→ **Supplied records**:
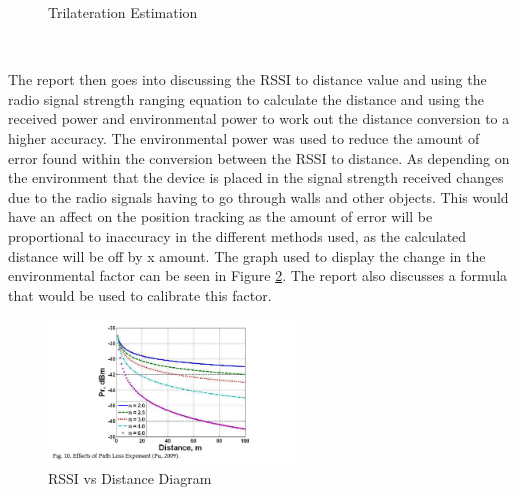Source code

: \documentclass{report}
\begin{document}
\begin{enumerate}
\begin{figure}[h!]
    \caption{Trilateration Estimation\cite{IndoorTrackingRSSI}}
    \label{fig:Trilateration_Estimation}
\end{figure} \\
\end{enumerate}{}
The report then goes into discussing the RSSI to distance value and using the radio signal strength ranging equation to calculate the distance and using the received power and environmental power to work out the distance conversion to a higher accuracy. The environmental power was used to reduce the amount of error found within the conversion between the RSSI to distance. As depending on the environment that the device is placed in the signal strength received changes due to the radio signals having to go through walls and other objects. This would have an affect on the position tracking as the amount of error will be proportional to inaccuracy in the different methods used, as the calculated distance will be off by x amount.   The graph used to display the change in the environmental factor can be seen in Figure \ref{fig:RSSI vs Distance Diagram}. The report also discusses a formula that would be used to calibrate this factor. \\ \newline

\begin{figure}[h!]
    \centering
    \includegraphics[width=250]{Indoor_locational_tracking_RSSI_Distance_graph.PNG} 
    \caption{RSSI vs Distance Diagram\cite{IndoorTrackingRSSI}}
    \label{fig:RSSI vs Distance Diagram}
\end{figure} \\
\end{document}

→ **Work required**: The entries above are to be printed again word for word, with every picture removed.

→ **Answer to this task**:
Source code

: \documentclass{report}
\begin{document}
\begin{enumerate}
\begin{figure}[h!]
    \caption{Trilateration Estimation\cite{IndoorTrackingRSSI}}
    \label{fig:Trilateration_Estimation}
\end{figure} \\
\end{enumerate}{}
The report then goes into discussing the RSSI to distance value and using the radio signal strength ranging equation to calculate the distance and using the received power and environmental power to work out the distance conversion to a higher accuracy. The environmental power was used to reduce the amount of error found within the conversion between the RSSI to distance. As depending on the environment that the device is placed in the signal strength received changes due to the radio signals having to go through walls and other objects. This would have an affect on the position tracking as the amount of error will be proportional to inaccuracy in the different methods used, as the calculated distance will be off by x amount.   The graph used to display the change in the environmental factor can be seen in Figure \ref{fig:RSSI vs Distance Diagram}. The report also discusses a formula that would be used to calibrate this factor. \\ \newline

\begin{figure}[h!]
    \centering
    \includegraphics[width=250]{Indoor_locational_tracking_RSSI_Distance_graph.PNG} 
    \caption{RSSI vs Distance Diagram\cite{IndoorTrackingRSSI}}
    \label{fig:RSSI vs Distance Diagram}
\end{figure} \\
\end{document}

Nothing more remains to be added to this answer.